Id. at 3-4. When SLF's counsel inquired what document the court was reading from, the court responded, "I'm reading my outline." Id. at 4. SLF's counsel replied, "But it's not in the show[-]cause order. That's the problem." Id. SLF then called its first and only witness, Greg Northen, the attorney for the defendants in the Vines case.
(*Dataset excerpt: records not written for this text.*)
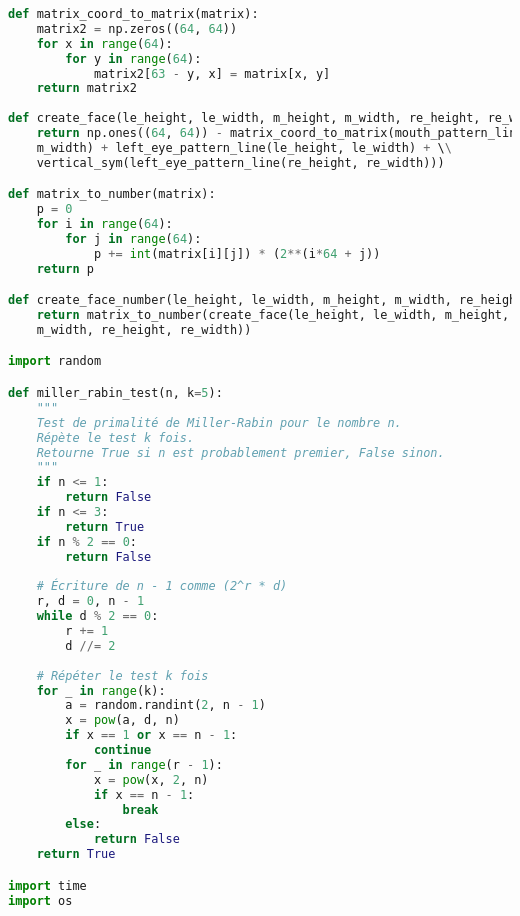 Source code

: \documentclass{article}
\begin{document}
\begin{lstlisting}[language = Python]
def matrix_coord_to_matrix(matrix):
    matrix2 = np.zeros((64, 64))
    for x in range(64):
        for y in range(64):
            matrix2[63 - y, x] = matrix[x, y]
    return matrix2
    
def create_face(le_height, le_width, m_height, m_width, re_height, re_width):
    return np.ones((64, 64)) - matrix_coord_to_matrix(mouth_pattern_line(m_height, \\
    m_width) + left_eye_pattern_line(le_height, le_width) + \\
    vertical_sym(left_eye_pattern_line(re_height, re_width)))

def matrix_to_number(matrix):
    p = 0
    for i in range(64):
        for j in range(64):
            p += int(matrix[i][j]) * (2**(i*64 + j))
    return p

def create_face_number(le_height, le_width, m_height, m_width, re_height, re_width):
    return matrix_to_number(create_face(le_height, le_width, m_height, \\
    m_width, re_height, re_width))

import random

def miller_rabin_test(n, k=5):
    """
    Test de primalité de Miller-Rabin pour le nombre n.
    Répète le test k fois.
    Retourne True si n est probablement premier, False sinon.
    """
    if n <= 1:
        return False
    if n <= 3:
        return True
    if n % 2 == 0:
        return False
    
    # Écriture de n - 1 comme (2^r * d)
    r, d = 0, n - 1
    while d % 2 == 0:
        r += 1
        d //= 2
    
    # Répéter le test k fois
    for _ in range(k):
        a = random.randint(2, n - 1)
        x = pow(a, d, n)
        if x == 1 or x == n - 1:
            continue
        for _ in range(r - 1):
            x = pow(x, 2, n)
            if x == n - 1:
                break
        else:
            return False
    return True

import time
import os


\end{lstlisting}
\end{document}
Northen testified that the FLSA negotiations "included both potential back wages and other damages claimed by the class members and then a separate amount for attorney's fees payable to the Sanford Law Firm." Id. at 6. Northen stated that he "didn't use [the] term[]" "vexatious" when speaking with SLF [*9] and "didn't have a practice of complaining at opposing counsel whenever we negotiated." Id. at 7. Northen characterized the Vines settlement as "one of the more complicated settlements just because of the two classes." Id. at 7-8. He confirmed that the defendants "agreed to pay the amounts demanded by plaintiffs." Id. at 8.
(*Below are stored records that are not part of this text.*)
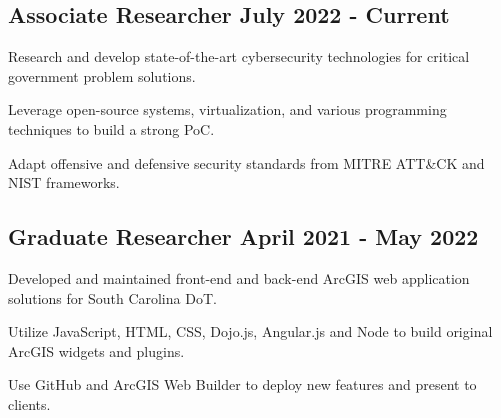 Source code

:% 


\vspace*{12pt}
\subsection{{Associate Researcher }\hfill July 2022 - Current}
\begin{zitemize}
    \item Research and develop state-of-the-art cybersecurity technologies for critical government problem solutions.
    \item Leverage open-source systems, virtualization, and various programming techniques to build a strong PoC. 
    \item Adapt offensive and defensive security standards from MITRE ATT\&CK and NIST frameworks.
\end{zitemize}

\vspace*{15pt}
\subsection{{Graduate Researcher }\hfill April 2021 - May 2022}
\begin{zitemize}
    \item Developed and maintained front-end and back-end ArcGIS web application solutions for South Carolina DoT. 
    \item Utilize JavaScript, HTML, CSS, Dojo.js, Angular.js and Node to build original ArcGIS widgets and plugins.
    \item Use GitHub and ArcGIS Web Builder to deploy new features and present to clients. 
\end{zitemize}


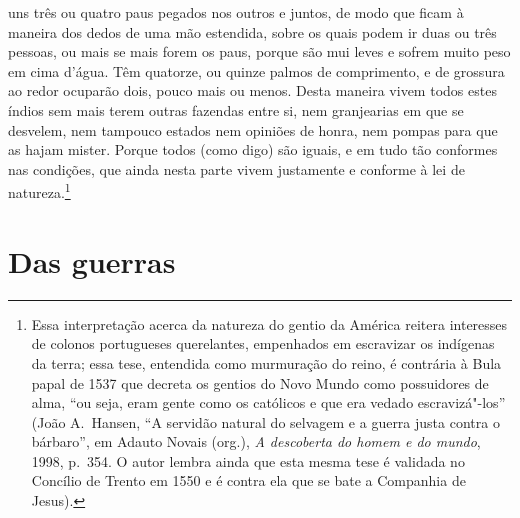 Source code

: uns três ou quatro paus pegados nos outros e juntos, de modo que ficam
à maneira dos dedos de uma mão estendida, sobre os quais podem ir duas
ou três pessoas, ou mais se mais forem os paus, porque são mui leves e
sofrem muito peso em cima d'água. Têm quatorze, ou
quinze palmos de comprimento, e de grossura ao redor ocuparão dois, pouco
mais ou menos. Desta maneira vivem todos estes índios sem mais terem			%
outras fazendas entre si, nem granjearias em que se desvelem, nem tampouco
estados nem opiniões de honra, nem pompas para que as hajam
mister. Porque todos (como digo) são iguais, e em tudo tão conformes
nas condições, que ainda nesta parte vivem justamente e conforme à lei		 \vspace*{-\baselineskip}
de natureza.\footnote{ Essa interpretação acerca da natureza do 
gentio da América reitera interesses de colonos portugueses querelantes,
empenhados em escravizar os indígenas da terra; essa tese, entendida como
murmuração do reino, é contrária à Bula papal de 1537 que decreta os gentios do
Novo Mundo como possuidores de alma, ``ou seja, eram gente como os católicos e
que era vedado escravizá"-los'' (João A.~Hansen, ``A servidão natural do selvagem e a guerra  
justa contra o bárbaro'', em Adauto Novais (org.), \textit{A descoberta do homem e do mundo}, 1998, p.~354. O autor lembra ainda que esta mesma tese é validada no  
Concílio de Trento em 1550 e é contra ela que se bate a Companhia de Jesus).} 		%


\chapter[Das guerras]{Das guerras}						  


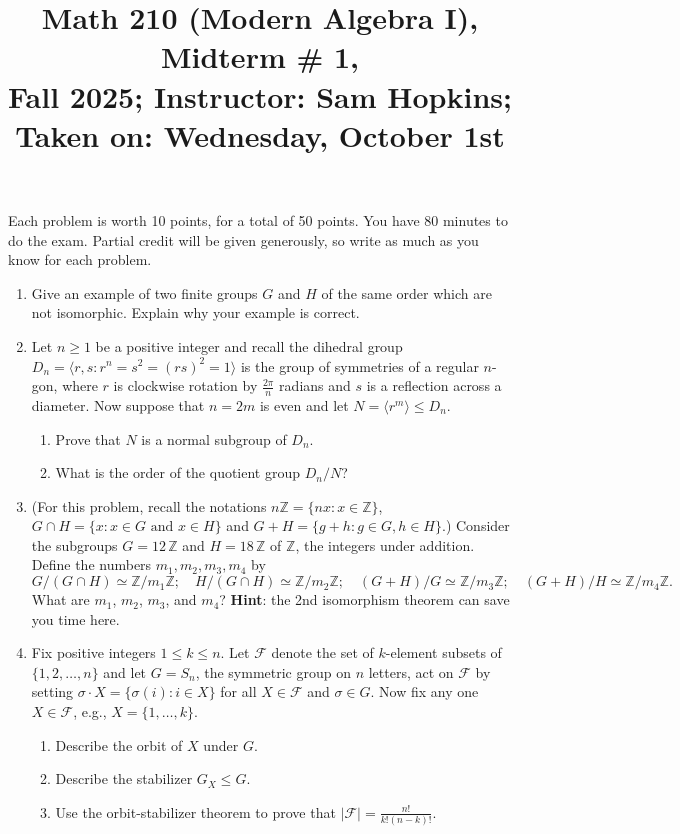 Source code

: \documentclass[11pt]{article}
\title{Math 210 (Modern Algebra I), Midterm \# 1, \\ {\normalsize Fall 2025; Instructor: Sam Hopkins; Taken on: Wednesday, October 1st}}
\date{}
\begin{document}
\maketitle

Each problem is worth 10 points, for a total of 50 points. You have 80 minutes to do the exam. Partial credit will be given generously, so write as much as you know for each problem.

\thispagestyle{empty}
\begin{enumerate}

\item Give an example of two finite groups $G$ and $H$ of the same order which are not isomorphic. Explain why your example is correct.

\item Let $n \geq 1$ be a positive integer and recall the dihedral group $D_n = \langle r,s \colon r^n = s^2 = (rs)^2 = 1\rangle$ is the group of symmetries of a regular $n$-gon, where $r$ is clockwise rotation by $\frac{2\pi}{n}$ radians and $s$ is a reflection across a diameter. Now suppose that $n=2m$ is even and let $N = \langle r^m \rangle \leq D_n$.
\begin{enumerate}
\item Prove that $N$ is a normal subgroup of $D_n$.
\item What is the order of the quotient group $D_n/N$?
\end{enumerate}

\item (For this problem, recall the notations $n\mathbb{Z}=\{nx\colon x\in \mathbb{Z}\}$, $G\cap H = \{x\colon x\in G \textrm{ and } x\in H\}$ and $G+H=\{g+h\colon g\in G, h\in H\}$.) Consider the subgroups $G = 12\,\mathbb{Z}$ and $H=18\,\mathbb{Z}$ of $\mathbb{Z}$, the integers under addition. Define the numbers $m_1,m_2,m_3,m_4$ by
\[ G/(G\cap H) \simeq \mathbb{Z}/m_1\mathbb{Z}; \quad H/(G\cap H) \simeq \mathbb{Z}/m_2\mathbb{Z};  \quad (G+H)/G \simeq \mathbb{Z}/m_3\mathbb{Z}; \quad (G+H)/H \simeq \mathbb{Z}/m_4\mathbb{Z}. \]
What are $m_1$, $m_2$, $m_3$, and $m_4$? {\bf Hint}: the 2nd isomorphism theorem can save you time here.

\item Fix positive integers $1 \leq k \leq n$. Let $\mathcal{F}$ denote the set of $k$-element subsets of $\{1,2,\ldots,n\}$ and let $G=S_n$, the symmetric group on $n$ letters, act on $\mathcal{F}$ by setting $\sigma \cdot X = \{\sigma(i)\colon i \in X\}$ for all $X\in \mathcal{F}$ and $\sigma \in G$. Now fix any one $X\in \mathcal{F}$, e.g., $X=\{1,\ldots,k\}$.
\begin{enumerate}
\item Describe the orbit of $X$ under $G$.
\item Describe the stabilizer $G_X \leq G$.
\item Use the orbit-stabilizer theorem to prove that $|\mathcal{F}| = \frac{n!}{k!(n-k)!}$.
\end{enumerate}


\end{enumerate}
\end{document}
SLF called no further witnesses; instead, SLF's counsel renewed SLF's request for a bill of particulars. When the court inquired whether SLF was resting, SLF's counsel responded:
Yes, sir. We rest. But, again, subject to our preliminary position, which we've now expressed both in writing and before you, that we don't have sufficient notice of what it is that he has done and that we believe that it affects matters that are subject to various—even laying aside the merits issue, which has some res judicata issues, there are going to be res judicata issues with regard to sanctions and defenses such as laches, waiver, res judicata, since we do not know what all we're accused of.
Id. at 9.
At the conclusion of the show-cause hearing, the court found SLF and Sanford in violation of Rule 11,7 suspended SLF and Sanford from practicing law in the EDAR for two years, ordered SLF and Sanford [*10] to provide other jurisdictions in which they practice a copy of the show-cause order and the order imposing sanctions, and ordered SLF and Sanford not to attempt to circumvent the suspension. SLF's counsel requested that the ruling be stayed while on appeal to this court, but the district court denied the request.
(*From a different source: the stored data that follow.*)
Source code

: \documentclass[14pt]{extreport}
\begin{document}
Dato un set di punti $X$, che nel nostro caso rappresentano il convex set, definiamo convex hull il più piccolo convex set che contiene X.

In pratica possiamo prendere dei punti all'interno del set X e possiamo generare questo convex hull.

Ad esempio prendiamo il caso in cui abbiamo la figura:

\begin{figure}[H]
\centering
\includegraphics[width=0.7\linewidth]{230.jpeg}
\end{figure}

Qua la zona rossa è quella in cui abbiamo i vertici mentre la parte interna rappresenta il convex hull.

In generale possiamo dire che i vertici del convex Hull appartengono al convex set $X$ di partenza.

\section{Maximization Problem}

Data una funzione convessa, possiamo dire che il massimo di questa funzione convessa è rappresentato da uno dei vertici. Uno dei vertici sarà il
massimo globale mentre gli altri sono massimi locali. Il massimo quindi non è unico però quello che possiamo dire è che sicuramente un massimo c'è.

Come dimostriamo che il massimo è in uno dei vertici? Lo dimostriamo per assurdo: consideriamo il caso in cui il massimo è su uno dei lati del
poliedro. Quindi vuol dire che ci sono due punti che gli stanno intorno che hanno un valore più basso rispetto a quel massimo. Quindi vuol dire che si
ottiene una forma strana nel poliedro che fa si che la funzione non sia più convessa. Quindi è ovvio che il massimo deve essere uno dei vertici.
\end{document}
SLF's counsel then noted that the show-cause order had directed "SLF, through its managing partner, Josh Sanford," to show cause but that the court "appeared to be sanctioning Mr. Sanford personally." Id. at 16. SLF's counsel argued that the show-cause order refers only to "'it,' the Sanford Law Firm," not Sanford. Id. The district [*12] court overruled the objection. The court then denied SLF's counsel's request for a ten-day stay of the order so that SLF could seek relief in the Eighth Circuit on an emergency basis.
In accordance with its oral ruling at the show-cause hearing, the court then entered its written order on Rule 11 sanctions against Sanford and SLF. The court rejected all of SLF's challenges to the show-cause order and hearing. First, the court determined that "no undue or prejudicial delay" occurred prior to the court's show-cause order. R. Doc. 135, at 3. The court noted, "While the unprofessional practices in this case have persisted for years, the Eighth Circuit's opinion affirming my fees ruling was issued on June 19, 2023. The show-cause order was entered six minutes later." Id. (emphasis added) (footnotes omitted). Second, the court concluded that the outline it used during the show-cause hearing "simply recited Rule 11" and "should have been no surprise." Id. Third, the court opined that Northen—the only witness—"obviously was reluctant to say much and only alluded to evidence already in the record." Id. Fourth, the court characterized its reference in the show-cause order to "it" instead of SLF and Sanford [*13] as a "scrivener's error" and found Sanford "individually responsible" as the "managing partner." Id. "Logically, if SLF were sanctioned," the court explained, "then Mr. Sanford, individually, would be included." Id. Fifth, the court concluded that its "show-cause order clearly and succinctly put[] SLF and Mr. Sanford on notice" about potential Rule 11 violations for "conducting their settlement negotiations in a manner that violated Barbee, attempting to extort unearned fees from [d]efendant, unnecessarily extending litigation to get those unearned fees, and repeatedly submitt[ing] (in this case and others) fee requests for excessive hourly rates and inflated hours." Id. at 4.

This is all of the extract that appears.